High-end home sales are surging in "Silicon Beach," too, with tech entrepreneurs and Bay Area transplants scooping up multimillion-dollar homes in Santa Monica, Venice and Marina del Rey. Many of the buyers work in the area, said Miller, and prefer walkable neighborhoods, relatively close to work, to the traditional hubs of Westside glitz.
"These people don't want to commute an hour and a half to Beverly Hills, which is a whole 13 miles away," Miller said.
Then there's the formerly sleepy South Bay. The average sales price in Manhattan Beach through the first nine months of the year topped $2.2 million, said Barry Sulpor at Shorewood Realtors. That's up from $1.85 million in the same period last year. Even empty lots in the beach town's "Tree Section" are going for $1.3 million.

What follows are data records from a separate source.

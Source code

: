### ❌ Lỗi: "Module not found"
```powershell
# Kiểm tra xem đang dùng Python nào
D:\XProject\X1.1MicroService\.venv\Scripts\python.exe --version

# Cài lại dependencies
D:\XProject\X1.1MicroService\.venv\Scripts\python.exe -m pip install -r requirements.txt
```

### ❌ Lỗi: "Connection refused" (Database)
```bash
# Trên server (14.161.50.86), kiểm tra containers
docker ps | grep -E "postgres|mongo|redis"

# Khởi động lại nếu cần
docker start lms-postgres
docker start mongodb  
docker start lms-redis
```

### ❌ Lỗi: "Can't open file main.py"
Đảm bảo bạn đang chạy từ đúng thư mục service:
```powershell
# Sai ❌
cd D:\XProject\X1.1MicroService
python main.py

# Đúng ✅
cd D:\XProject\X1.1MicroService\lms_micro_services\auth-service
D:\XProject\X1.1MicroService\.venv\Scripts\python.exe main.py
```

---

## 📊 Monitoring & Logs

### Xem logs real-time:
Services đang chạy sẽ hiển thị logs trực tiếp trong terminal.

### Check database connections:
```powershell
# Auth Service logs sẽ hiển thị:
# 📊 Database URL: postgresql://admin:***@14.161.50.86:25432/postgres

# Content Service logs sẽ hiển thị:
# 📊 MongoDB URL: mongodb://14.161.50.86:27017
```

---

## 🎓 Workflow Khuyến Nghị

"That's just lot value," Sulpor said. "And as you get closer to the beach it goes up from there."
Prices have been climbing so fast that even fairly recent buyers say they're lucky they got in when they did. About 18 months ago, Ray Ahn and his wife bought a place half a block from the beach, a pocket listing that was never widely marketed. Before the purchase even closed, the house's appraised value started climbing. And of the eight or so houses that neighbor Ahn's, three have gotten high-end remodels since he moved in.

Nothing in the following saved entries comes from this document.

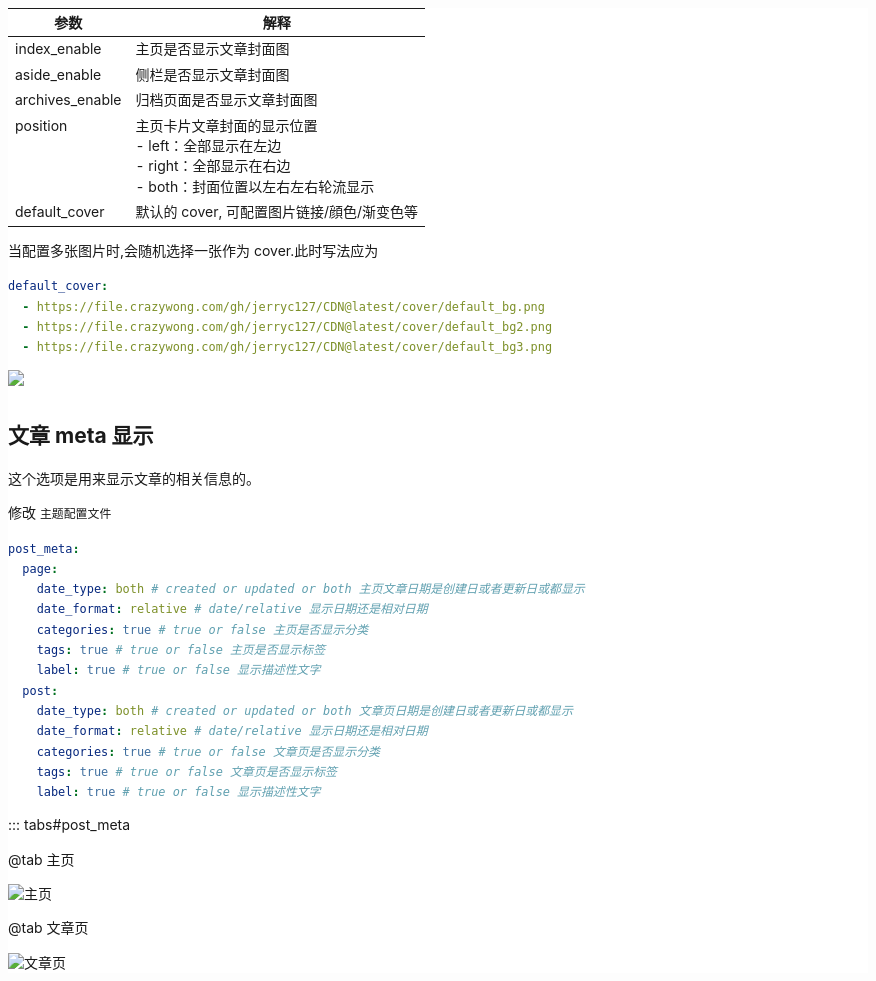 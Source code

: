 | 参数            | 解释                                                                                                                     |
| --------------- | ------------------------------------------------------------------------------------------------------------------------ |
| index_enable    | 主页是否显示文章封面图                                                                                                   |
| aside_enable    | 侧栏是否显示文章封面图                                                                                                   |
| archives_enable | 归档页面是否显示文章封面图                                                                                               |
| position        | 主页卡片文章封面的显示位置<br/>- left：全部显示在左边<br/>- right：全部显示在右边<br/>- both：封面位置以左右左右轮流显示 |
| default_cover   | 默认的 cover, 可配置图片链接/顔色/渐变色等                                                                               |

当配置多张图片时,会随机选择一张作为 cover.此时写法应为

```yaml
default_cover:
  - https://file.crazywong.com/gh/jerryc127/CDN@latest/cover/default_bg.png
  - https://file.crazywong.com/gh/jerryc127/CDN@latest/cover/default_bg2.png
  - https://file.crazywong.com/gh/jerryc127/CDN@latest/cover/default_bg3.png
```

![](https://img02.anzhiy.cn/adminuploads/1/2023/04/10/6433ddeabbae4.webp!blogimg)

## 文章 meta 显示

这个选项是用来显示文章的相关信息的。

修改 `主题配置文件`

```yaml
post_meta:
  page:
    date_type: both # created or updated or both 主页文章日期是创建日或者更新日或都显示
    date_format: relative # date/relative 显示日期还是相对日期
    categories: true # true or false 主页是否显示分类
    tags: true # true or false 主页是否显示标签
    label: true # true or false 显示描述性文字
  post:
    date_type: both # created or updated or both 文章页日期是创建日或者更新日或都显示
    date_format: relative # date/relative 显示日期还是相对日期
    categories: true # true or false 文章页是否显示分类
    tags: true # true or false 文章页是否显示标签
    label: true # true or false 显示描述性文字
```

::: tabs#post_meta

@tab 主页

![主页](https://img02.anzhiy.cn/adminuploads/1/2023/04/10/6433ede80d024.webp)

@tab 文章页

![文章页](https://img02.anzhiy.cn/adminuploads/1/2023/04/10/6433ede8166d0.png)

"I probably wouldn't be able to buy here today," said Ahn, who works for an investment firm in downtown Los Angeles.
But to live by the beach, he said, it's worth it. So did Daphna Oyserman. She and her husband — professors who relocated from the University of Michigan to USC — spent $2.2 million in January for a house just a few blocks from the sand. They expected to pay a premium to live in a nice beach town, Oyserman said, and they did. But, although their house is "half the size at three times the price" of what they owned in Ann Arbor, Mich., Manhattan Beach offers amenities Michigan can't.
"We thought, if we're moving to L.A., we'd like to enjoy it," she said. "In the morning I go for a run on the beach. When we go to sleep we can hear the ocean."
These well-heeled professionals have played a big part in the South Bay's surge, said Sulpor, along with those in the tech industry who prefer a more laid-back scene than Santa Monica and a growing cadre of professional athletes. Then there are young buyers who walk in with trust funds or family money.
"A lot of folks in their 20s and 30s are coming in and taking properties off the table at $3 million or $4 million," Sulpor said. "Sometimes all-cash."
Ambuehl said her luxury buyers also are starting to skew younger. Among her clients, tech entrepreneurs and other wealthy shoppers in their 20s and 30s are gradually replacing baby boomers, who often weren't as young when they earned enough to afford a big-ticket house. They're looking for different kinds of homes — often with more outdoor space — and in different neighborhoods. And, she predicts, they'll be driving up the high end of the market for a long time.
"You've got 70 million baby boomers. You also have 70 million Gen Yers. They are a huge part of our buyer pool," she said. "It's a market we have to pay attention to."